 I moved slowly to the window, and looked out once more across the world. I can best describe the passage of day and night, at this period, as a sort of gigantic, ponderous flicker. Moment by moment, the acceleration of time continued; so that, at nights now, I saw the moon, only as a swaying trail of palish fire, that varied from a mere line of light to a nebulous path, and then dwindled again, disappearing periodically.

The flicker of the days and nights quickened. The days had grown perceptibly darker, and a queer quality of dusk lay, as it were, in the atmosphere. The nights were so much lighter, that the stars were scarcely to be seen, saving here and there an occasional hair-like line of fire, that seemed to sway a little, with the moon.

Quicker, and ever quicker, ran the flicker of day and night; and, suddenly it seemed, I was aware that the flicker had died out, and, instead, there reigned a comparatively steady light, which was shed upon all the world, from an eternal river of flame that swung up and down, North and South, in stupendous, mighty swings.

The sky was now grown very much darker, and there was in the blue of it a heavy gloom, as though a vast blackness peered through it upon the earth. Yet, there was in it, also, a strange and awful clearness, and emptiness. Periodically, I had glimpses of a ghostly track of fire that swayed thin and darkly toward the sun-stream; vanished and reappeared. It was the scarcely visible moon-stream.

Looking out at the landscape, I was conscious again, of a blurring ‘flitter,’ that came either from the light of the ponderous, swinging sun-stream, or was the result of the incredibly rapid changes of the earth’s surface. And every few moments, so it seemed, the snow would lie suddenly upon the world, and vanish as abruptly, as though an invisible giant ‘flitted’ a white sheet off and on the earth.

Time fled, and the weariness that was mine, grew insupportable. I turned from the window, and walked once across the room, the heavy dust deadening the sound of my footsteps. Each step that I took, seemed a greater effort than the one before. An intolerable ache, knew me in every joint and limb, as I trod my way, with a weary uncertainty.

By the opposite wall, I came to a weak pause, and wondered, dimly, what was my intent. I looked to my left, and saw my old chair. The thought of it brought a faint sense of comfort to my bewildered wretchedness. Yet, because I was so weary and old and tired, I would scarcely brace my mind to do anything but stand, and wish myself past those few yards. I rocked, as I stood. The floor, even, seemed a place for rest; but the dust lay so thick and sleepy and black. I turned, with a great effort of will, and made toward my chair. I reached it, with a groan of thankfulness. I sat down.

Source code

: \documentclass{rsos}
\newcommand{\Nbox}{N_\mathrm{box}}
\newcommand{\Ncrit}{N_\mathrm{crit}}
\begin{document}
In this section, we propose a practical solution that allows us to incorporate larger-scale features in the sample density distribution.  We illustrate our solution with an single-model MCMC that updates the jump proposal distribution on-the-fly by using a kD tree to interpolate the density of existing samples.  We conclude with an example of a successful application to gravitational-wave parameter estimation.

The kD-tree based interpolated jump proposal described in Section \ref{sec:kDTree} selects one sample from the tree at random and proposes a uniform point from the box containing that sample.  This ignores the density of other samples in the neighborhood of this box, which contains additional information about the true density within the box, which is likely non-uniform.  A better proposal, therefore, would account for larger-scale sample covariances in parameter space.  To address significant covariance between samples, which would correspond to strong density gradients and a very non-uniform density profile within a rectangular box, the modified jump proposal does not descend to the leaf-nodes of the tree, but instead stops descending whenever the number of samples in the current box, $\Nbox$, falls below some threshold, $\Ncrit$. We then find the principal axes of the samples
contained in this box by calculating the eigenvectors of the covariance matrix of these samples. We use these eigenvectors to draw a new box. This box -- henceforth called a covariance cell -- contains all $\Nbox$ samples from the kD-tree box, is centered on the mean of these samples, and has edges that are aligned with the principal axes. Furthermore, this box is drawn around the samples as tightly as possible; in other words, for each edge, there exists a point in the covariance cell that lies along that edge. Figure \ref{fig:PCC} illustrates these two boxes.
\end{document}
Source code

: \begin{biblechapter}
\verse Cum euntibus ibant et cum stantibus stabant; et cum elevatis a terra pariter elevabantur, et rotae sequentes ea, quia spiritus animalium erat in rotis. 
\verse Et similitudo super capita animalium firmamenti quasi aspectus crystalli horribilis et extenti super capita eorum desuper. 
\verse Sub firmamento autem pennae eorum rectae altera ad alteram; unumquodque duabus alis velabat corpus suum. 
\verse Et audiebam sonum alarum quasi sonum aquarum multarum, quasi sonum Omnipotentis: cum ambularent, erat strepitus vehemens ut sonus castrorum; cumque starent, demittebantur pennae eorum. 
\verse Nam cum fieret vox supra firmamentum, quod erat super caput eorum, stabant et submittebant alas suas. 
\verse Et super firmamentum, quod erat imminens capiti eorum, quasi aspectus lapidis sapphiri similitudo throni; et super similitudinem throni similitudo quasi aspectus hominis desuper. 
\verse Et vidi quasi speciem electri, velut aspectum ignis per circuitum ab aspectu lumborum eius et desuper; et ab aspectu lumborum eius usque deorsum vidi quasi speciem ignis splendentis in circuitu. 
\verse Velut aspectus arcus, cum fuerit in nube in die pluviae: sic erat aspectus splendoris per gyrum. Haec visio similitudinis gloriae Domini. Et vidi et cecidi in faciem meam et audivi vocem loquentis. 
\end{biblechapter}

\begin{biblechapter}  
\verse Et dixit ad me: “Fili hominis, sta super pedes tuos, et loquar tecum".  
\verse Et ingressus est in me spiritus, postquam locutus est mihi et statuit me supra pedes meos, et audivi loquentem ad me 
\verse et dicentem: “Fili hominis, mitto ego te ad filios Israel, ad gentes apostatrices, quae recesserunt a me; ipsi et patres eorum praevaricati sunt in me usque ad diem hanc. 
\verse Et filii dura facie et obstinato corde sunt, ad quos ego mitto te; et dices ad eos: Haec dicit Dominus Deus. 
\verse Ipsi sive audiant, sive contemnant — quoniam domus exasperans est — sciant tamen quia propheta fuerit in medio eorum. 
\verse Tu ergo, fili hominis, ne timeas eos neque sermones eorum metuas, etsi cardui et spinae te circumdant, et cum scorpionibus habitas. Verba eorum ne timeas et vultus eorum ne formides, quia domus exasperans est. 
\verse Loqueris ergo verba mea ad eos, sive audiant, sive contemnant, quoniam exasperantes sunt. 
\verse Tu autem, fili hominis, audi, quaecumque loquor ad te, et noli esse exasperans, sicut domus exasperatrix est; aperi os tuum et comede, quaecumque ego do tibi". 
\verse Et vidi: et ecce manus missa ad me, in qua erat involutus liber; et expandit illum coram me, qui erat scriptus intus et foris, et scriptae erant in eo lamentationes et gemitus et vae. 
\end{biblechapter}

__Exercise requirements__
The lines to copy are those above that contain the string "turned".

__Response for this exercise__
Time fled, and the weariness that was mine, grew insupportable. I turned from the window, and walked once across the room, the heavy dust deadening the sound of my footsteps. Each step that I took, seemed a greater effort than the one before. An intolerable ache, knew me in every joint and limb, as I trod my way, with a weary uncertainty.
By the opposite wall, I came to a weak pause, and wondered, dimly, what was my intent. I looked to my left, and saw my old chair. The thought of it brought a faint sense of comfort to my bewildered wretchedness. Yet, because I was so weary and old and tired, I would scarcely brace my mind to do anything but stand, and wish myself past those few yards. I rocked, as I stood. The floor, even, seemed a place for rest; but the dust lay so thick and sleepy and black. I turned, with a great effort of will, and made toward my chair. I reached it, with a groan of thankfulness. I sat down.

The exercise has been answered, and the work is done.